Several universities also called attention to challenges to their autonomy and financial constraints as issues which hamper their independence and capacity. Members agreed that unification under UDUAL was key to formulating collaborative research and other projects to address these concerns.

Urging collaboration and a sharing of experiences and solutions, Sir Hilary said, “We must build a programme for the future around the conversations that bind us together.” Citing climate change, public health, migration, and inequality as some of those shared challenges, he added: “there are a dozen or more conversations that we all share that can become a major manifesto for future development.”

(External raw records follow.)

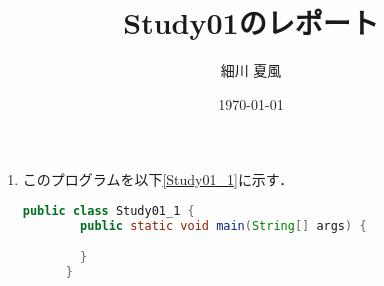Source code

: \documentclass{jlreq}
\title{Study01のレポート}
\author{細川 夏風}
\date{\today}
\begin{document}
  \maketitle

  \begin{enumerate}
    \item このプログラムを以下\ref{Study01_1}に示す．
    \begin{lstlisting}[language=JAVA, caption=Study01\_1, label=Study01_1]
      public class Study01_1 {
        public static void main(String[] args) {

        }
      }
    \end{lstlisting}
  \end{enumerate}

  \begin{thebibliography}{99}

  \end{thebibliography}
  
\end{document}
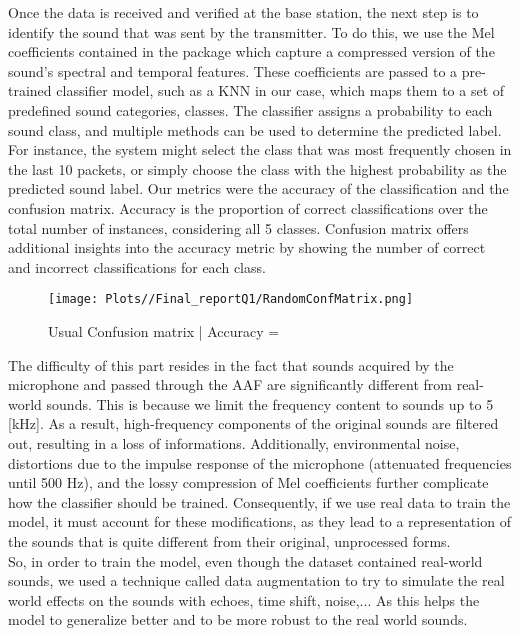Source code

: \documentclass{article}
\begin{document}
Once the data is received and verified at the base station, the next step is to identify the sound that was sent by the transmitter. To do this, we use the Mel coefficients contained in the package which capture a compressed version of the sound's spectral and temporal features. These coefficients are passed to a pre-trained classifier model, such as a KNN in our case, which maps them to a set of predefined sound categories, classes. The classifier assigns a probability to each sound class, and multiple methods can be used to determine the predicted label. For instance, the system might select the class that was most frequently chosen in the last 10 packets, or simply choose the class with the highest probability as the predicted sound label.
Our metrics were the accuracy of the classification and the confusion matrix. Accuracy is the proportion of correct classifications over the total number of instances, considering all 5 classes. Confusion matrix offers additional insights into the accuracy metric by showing the number of correct and incorrect classifications for each class.
\begin{figure}[h]
    \centering
      \texttt{[image: Plots//Final\_reportQ1/RandomConfMatrix.png]}
      \caption{Usual Confusion matrix | Accuracy = }
\end{figure}

The difficulty of this part resides in the fact that sounds acquired by the microphone and passed through the AAF are significantly different from real-world sounds. This is because we limit the frequency content to sounds up to 5 [kHz]. As a result, high-frequency components of the original sounds are filtered out, resulting in a loss of informations. Additionally, environmental noise, distortions due to the impulse response of the microphone (attenuated frequencies until 500 Hz), and the lossy compression of Mel coefficients further complicate how the classifier should be trained. Consequently, if we use real data to train the model, it must account for these modifications, as they lead to a representation of the sounds that is quite different from their original, unprocessed forms.\\

So, in order to train the model, even though the dataset contained real-world sounds, we used a technique called data augmentation to try to 
simulate the real world effects on the sounds with echoes, time shift, noise,... As this helps the model to generalize better and to be more robust to the real world sounds.
\end{document}

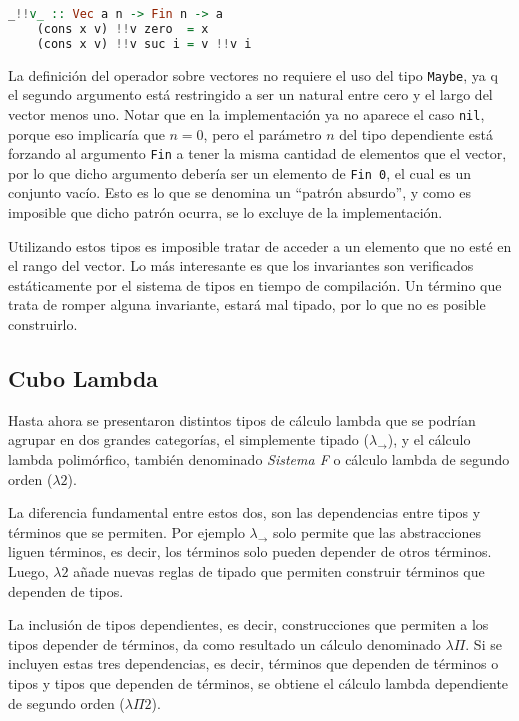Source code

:\begin{lstlisting}[mathescape, language=Haskell, deletekeywords={zero}]
	_!!v_ :: Vec a n -> Fin n -> a
	(cons x v) !!v zero  = x
	(cons x v) !!v suc i = v !!v i
\end{lstlisting}

La definición del operador sobre vectores no requiere el uso del tipo \verb|Maybe|, ya q el segundo argumento está restringido a ser un natural entre cero y el largo del vector menos uno.
Notar que en la implementación ya no aparece el caso \verb|nil|, porque eso implicaría que $n = 0$, pero el parámetro $n$ del tipo dependiente está forzando al argumento \verb|Fin| a tener la misma cantidad de elementos que el vector, por lo que dicho argumento debería ser un elemento de \verb|Fin 0|, el cual es un conjunto vacío.
Esto es lo que se denomina un ``patrón absurdo'', y como es imposible que dicho patrón ocurra, se lo excluye de la implementación.

Utilizando estos tipos es imposible tratar de acceder a un elemento que no esté en el rango del vector.
Lo más interesante es que los invariantes son verificados estáticamente por el sistema de tipos en tiempo de compilación.
Un término que trata de romper alguna invariante, estará mal tipado, por lo que no es posible construirlo.


\subsection{Cubo Lambda}
Hasta ahora se presentaron distintos tipos de cálculo lambda que se podrían agrupar en dos grandes categorías, el simplemente tipado ($\lambda_{\to}$), y el cálculo lambda polimórfico, también denominado \textit{Sistema F} o cálculo lambda de segundo orden ($\lambda 2$).

La diferencia fundamental entre estos dos, son las dependencias entre tipos y términos que se permiten.
Por ejemplo $\lambda_{\to}$ solo permite que las abstracciones liguen términos, es decir, los términos solo pueden depender de otros términos.
Luego, $\lambda 2$ añade nuevas reglas de tipado que permiten construir términos que dependen de tipos.

La inclusión de tipos dependientes, es decir, construcciones que permiten a los tipos depender de términos, da como resultado un cálculo denominado $\lambda\Pi$.
Si se incluyen estas tres dependencias, es decir, términos que dependen de términos o tipos y tipos que dependen de términos, se obtiene el cálculo lambda dependiente de segundo orden ($\lambda\Pi 2$).

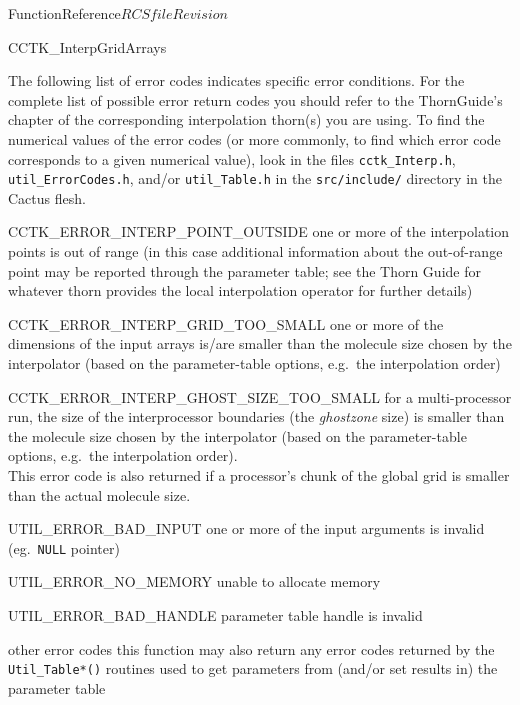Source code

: \begin{cactuspart}{FunctionReference}{$RCSfile$}{$Revision$}
\begin{FunctionDescription}{CCTK\_InterpGridArrays}
\begin{ErrorSection}
\begin{Error}{}
The following list of error
codes indicates specific error conditions. For the complete list of possible
error return codes you should refer to the ThornGuide's chapter of the
corresponding interpolation thorn(s) you are using.  To find the numerical
values of the error codes (or more commonly, to find which error code
corresponds to a given numerical value), look in the files
\verb|cctk_Interp.h|, \verb|util_ErrorCodes.h|, and/or \verb|util_Table.h|
in the \verb|src/include/| directory in the Cactus flesh.
\end{Error}
\begin{Error}{CCTK\_ERROR\_INTERP\_POINT\_OUTSIDE}
one or more of the interpolation points is out of range
(in this case additional information about the out-of-range point
may be reported through the parameter table; see the Thorn Guide for
whatever thorn provides the local interpolation operator for further
details)
\end{Error}
\begin{Error}{CCTK\_ERROR\_INTERP\_GRID\_TOO\_SMALL}
one or more of the dimensions of the input arrays is/are smaller than
the molecule size chosen by the interpolator (based on the parameter-table
options, e.g.\ the interpolation order)
\end{Error}
\begin{Error}{CCTK\_ERROR\_INTERP\_GHOST\_SIZE\_TOO\_SMALL}
for a multi-processor run, the size of the interprocessor boundaries (the {\em ghostzone} size) is smaller than the molecule size chosen by the interpolator
(based on the parameter-table options, e.g.\ the interpolation order).\\
This error code is also returned if a processor's chunk of the global grid
is smaller than the actual molecule size.
\end{Error}
\begin{Error}{UTIL\_ERROR\_BAD\_INPUT}
one or more of the input arguments is invalid (eg.~\verb|NULL| pointer)
\end{Error}
\begin{Error}{UTIL\_ERROR\_NO\_MEMORY}
unable to allocate memory
\end{Error}
\begin{Error}{UTIL\_ERROR\_BAD\_HANDLE}
parameter table handle is invalid
\end{Error}
\begin{Error}{other error codes}
this function may also return any error codes returned by the
\verb|Util_Table*()| routines used to get parameters from
(and/or set results in) the parameter table
\end{Error}
\end{ErrorSection}


\end{FunctionDescription}
\end{cactuspart}

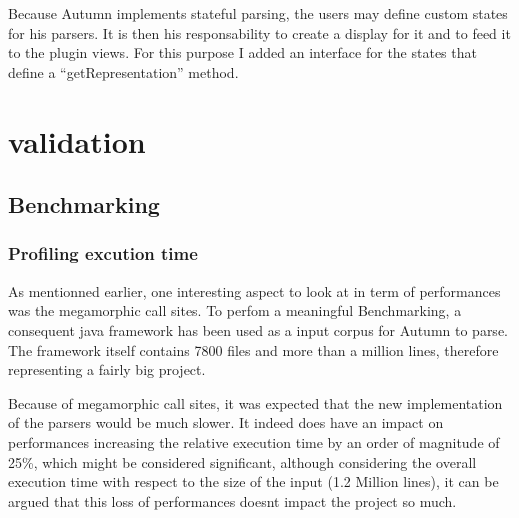 	Because Autumn implements stateful parsing, the users may define custom states for his parsers. It is then his responsability to create a display for it and to feed it to the plugin views. For this purpose I added an interface for the states that define a ``getRepresentation'' method.


%
\chapter{validation}
%

\section{Benchmarking}

\subsection{Profiling excution time}

As mentionned earlier, one interesting aspect to look at in term of performances was the megamorphic call sites. To perfom a meaningful Benchmarking, a consequent java framework \cite{java_corpus} has been used as a input corpus for Autumn to parse. The framework itself contains 7800 files and more than a million lines, therefore representing a fairly big project.

\bigskip

Because of megamorphic call sites, it was expected that the new implementation of the parsers would be much slower. It indeed does have an impact on performances increasing the relative execution time by an order of magnitude of 25\%, which might be considered significant, although considering the overall execution time with respect to the size of the input (1.2 Million lines), it can be argued that this loss of performances doesnt impact the project so much.

\bigskip

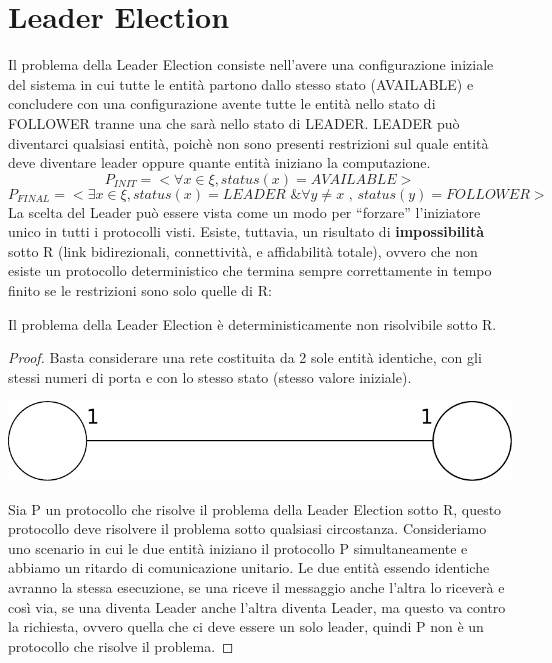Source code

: \chapter{Leader Election}

Il problema della Leader Election consiste nell'avere una configurazione
iniziale del sistema in cui tutte le entità partono dallo stesso stato
(AVAILABLE) e concludere con una configurazione avente tutte le entità nello
stato di FOLLOWER tranne una che sarà nello stato di LEADER.
LEADER può diventarci qualsiasi entità, poichè non sono presenti restrizioni sul
quale entità deve diventare leader oppure quante entità iniziano la
computazione.
$$P_{INIT}=< \forall x \in \xi, status(x)=AVAILABLE >$$
$$P_{FINAL}=< \exists x \in \xi, status(x)=LEADER \text{ \& } \forall y \neq x
    \text{ , } status(y)=FOLLOWER >$$ La scelta del Leader può essere vista come un
modo per ``forzare'' l'iniziatore unico in tutti i protocolli visti. Esiste,
tuttavia, un risultato di \textbf{impossibilità} sotto R (link bidirezionali,
connettività, e affidabilità totale), ovvero che non esiste un protocollo
deterministico che termina sempre correttamente in tempo finito se le
restrizioni sono solo quelle di R:

\begin{theorem}
    Il problema della Leader Election è deterministicamente non
    risolvibile sotto R.
\end{theorem}

\begin{proof}
    Basta considerare una rete costituita da 2 sole entità identiche, con gli
    stessi numeri di porta e con lo stesso stato (stesso valore iniziale).

    \begin{center}
        \includegraphics[scale=0.3]{images/n_42}
    \end{center}
    Sia P un protocollo che risolve il problema della Leader Election sotto R,
    questo protocollo deve risolvere il problema sotto qualsiasi circostanza.
    Consideriamo uno scenario in cui le due entità iniziano il protocollo P
    simultaneamente e abbiamo un ritardo di comunicazione unitario. Le due
    entità essendo identiche avranno la stessa esecuzione, se una riceve il
    messaggio anche l'altra lo riceverà e così via, se una diventa Leader anche
    l'altra diventa Leader, ma questo va contro la richiesta, ovvero quella che
    ci deve essere un solo leader, quindi P non è un protocollo che risolve il
    problema.
\end{proof}

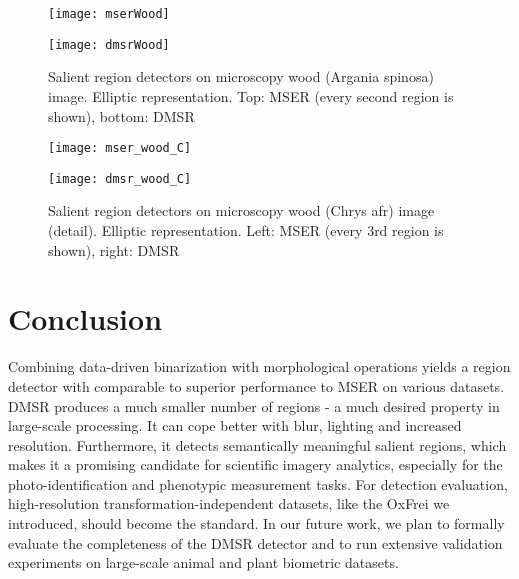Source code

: \documentclass[conference,compsoc]{IEEEtran}
\begin{document}
 
\begin{figure}[htb]
\begin{minipage}[b]{.99\linewidth}
  \centering
  \centerline{\texttt{[image: mserWood]}}
\end{minipage}
\hfill
\vspace{0.2cm}
\begin{minipage}[b]{0.99\linewidth}
  \centering
  \centerline{\texttt{[image: dmsrWood]}}
\end{minipage}
\vspace{-0.1cm}
\caption{Salient region detectors on microscopy wood (Argania spinosa) image. Elliptic representation. Top: MSER (every second region is shown), bottom: DMSR}
\label{fig:wood}
\end{figure}

\begin{figure}[htb]
\begin{minipage}[b]{.49\linewidth}
  \centering
  \centerline{\texttt{[image: mser\_wood\_C]}}
\end{minipage}
\hfill
\begin{minipage}[b]{0.49\linewidth}
  \centering
  \centerline{\texttt{[image: dmsr\_wood\_C]}}
\end{minipage}
\vspace{-0.25cm}
\caption{Salient region detectors on microscopy wood (Chrys afr) image (detail). Elliptic representation. Left: MSER (every $3$rd region is shown), right: DMSR}
\label{fig:wood_C}

\end{figure}

\section{Conclusion}

Combining data-driven binarization with morphological operations yields a region detector with comparable to superior performance to MSER on various datasets. DMSR produces a much smaller number of regions - a much desired property in large-scale processing. It can cope better with blur, lighting and increased resolution. Furthermore, it detects semantically meaningful salient regions, which makes it a promising candidate for scientific imagery analytics, especially for the photo-identification and phenotypic measurement tasks. For detection evaluation, high-resolution transformation-independent datasets, like the OxFrei we introduced, should become the standard. In our future work, we plan to formally evaluate the completeness of the DMSR detector and to run extensive validation experiments on large-scale animal and plant biometric datasets.
\end{document}

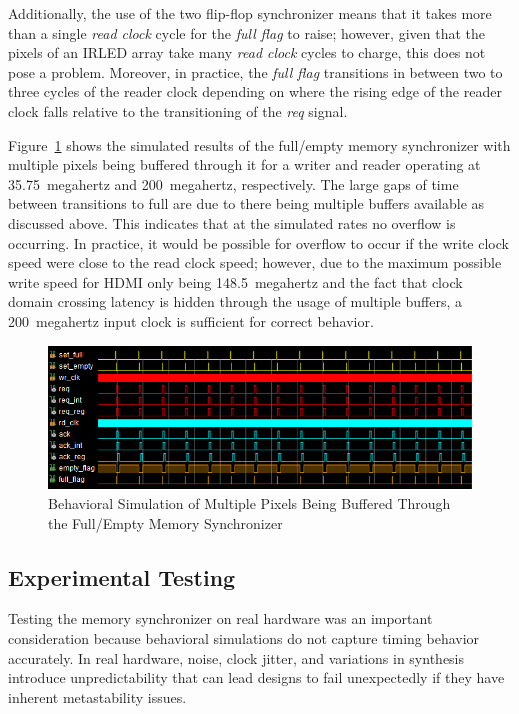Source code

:         Additionally, the use of the two flip-flop synchronizer means that it takes more than a single {\it read clock} cycle for the {\it full flag} to raise; however, given that the pixels of an IRLED array take many {\it read clock} cycles to charge, this does not pose a problem. Moreover, in practice, the {\it full flag} transitions in between two to three cycles of the reader clock depending on where the rising edge of the reader clock falls relative to the transitioning of the {\it req} signal.

        Figure~\ref{fig:full_empty_row_sim} shows the simulated results of the full/empty memory synchronizer with multiple pixels being buffered through it for a writer and reader operating at \mbox{35.75 megahertz} and \mbox{200 megahertz}, respectively. The large gaps of time between transitions to full are due to there being multiple buffers available as discussed above. This indicates that at the simulated rates no overflow is occurring. In practice, it would be possible for overflow to occur if the write clock speed were close to the read clock speed; however, due to the maximum possible write speed for HDMI only being \mbox{148.5 megahertz} and the fact that clock domain crossing latency is hidden through the usage of multiple buffers, a \mbox{200 megahertz} input clock is sufficient for correct behavior.

        \begin{figure}[t]
            \centering
            \includegraphics[width=1.0\textwidth]{fig/full_empty_row_sim.png}
            \caption{Behavioral Simulation of Multiple Pixels Being Buffered Through the Full/Empty Memory Synchronizer}
            \label{fig:full_empty_row_sim}
        \end{figure}

    \subsection{Experimental Testing}
        \label{sec:experimental_testing}
        Testing the memory synchronizer on real hardware was an important consideration because behavioral simulations do not capture timing behavior accurately. In real hardware, noise, clock jitter, and variations in synthesis introduce unpredictability that can lead designs to fail unexpectedly if they have inherent metastability issues.

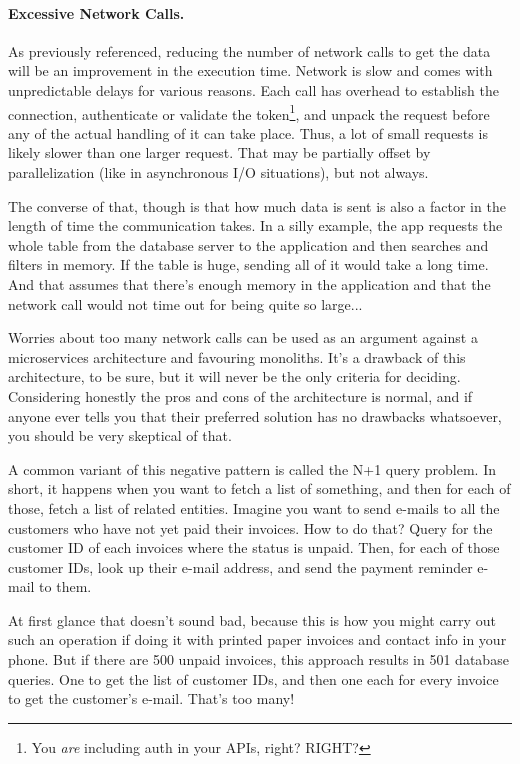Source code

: \paragraph{Excessive Network Calls.}
As previously referenced, reducing the number of network calls to get the data will be an improvement in the execution time. Network is slow and comes with unpredictable delays for various reasons. Each call has overhead to establish the connection, authenticate or validate the token\footnote{You \textit{are} including auth in your APIs, right? RIGHT?}, and unpack the request before any of the actual handling of it can take place. Thus, a lot of small requests is likely slower than one larger request. That may be partially offset by parallelization (like in asynchronous I/O situations), but not always.

The converse of that, though is that how much data is sent is also a factor in the length of time the communication takes. In a silly example, the app requests the whole table from the database server to the application and then searches and filters in memory. If the table is huge, sending all of it would take a long time. And that assumes that there's enough memory in the application and that the network call would not time out for being quite so large...

Worries about too many network calls can be used as an argument against a microservices architecture and favouring monoliths. It's a drawback of this architecture, to be sure, but it will never be the only criteria for deciding. Considering honestly the pros and cons of the architecture is normal, and if anyone ever tells you that their preferred solution has no drawbacks whatsoever, you should be very skeptical of that.

A common variant of this negative pattern is called the N+1 query problem. In short, it happens when you want to fetch a list of something, and then for each of those, fetch a list of related entities. Imagine you want to send e-mails to all the customers who have not yet paid their invoices. How to do that? Query for the customer ID of each invoices where the status is unpaid. Then, for each of those customer IDs, look up their e-mail address, and send the payment reminder e-mail to them.

At first glance that doesn't sound bad, because this is how you might carry out such an operation if doing it with printed paper invoices and contact info in your phone. But if there are 500 unpaid invoices, this approach results in 501 database queries. One to get the list of customer IDs, and then one each for every invoice to get the customer's e-mail. That's too many!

“We need a revolution in access to higher education. We need to ensure ample numbers of skilled persons at every level and an alignment of everything required to achieve growth and social transformation,” he declared. “We have to be more agile to find opportunities for collaboration to make our research more available to industry, transform the relevance of our universities for people today.”

Ten heads of universities throughout Latin America and the Caribbean participated in the meeting. Countries represented were: Argentina, Bolivia, Brazil, Chile, Colombia, Costa Rica, Cuba, Mexico, Nicaragua, Peru, and Uruguay.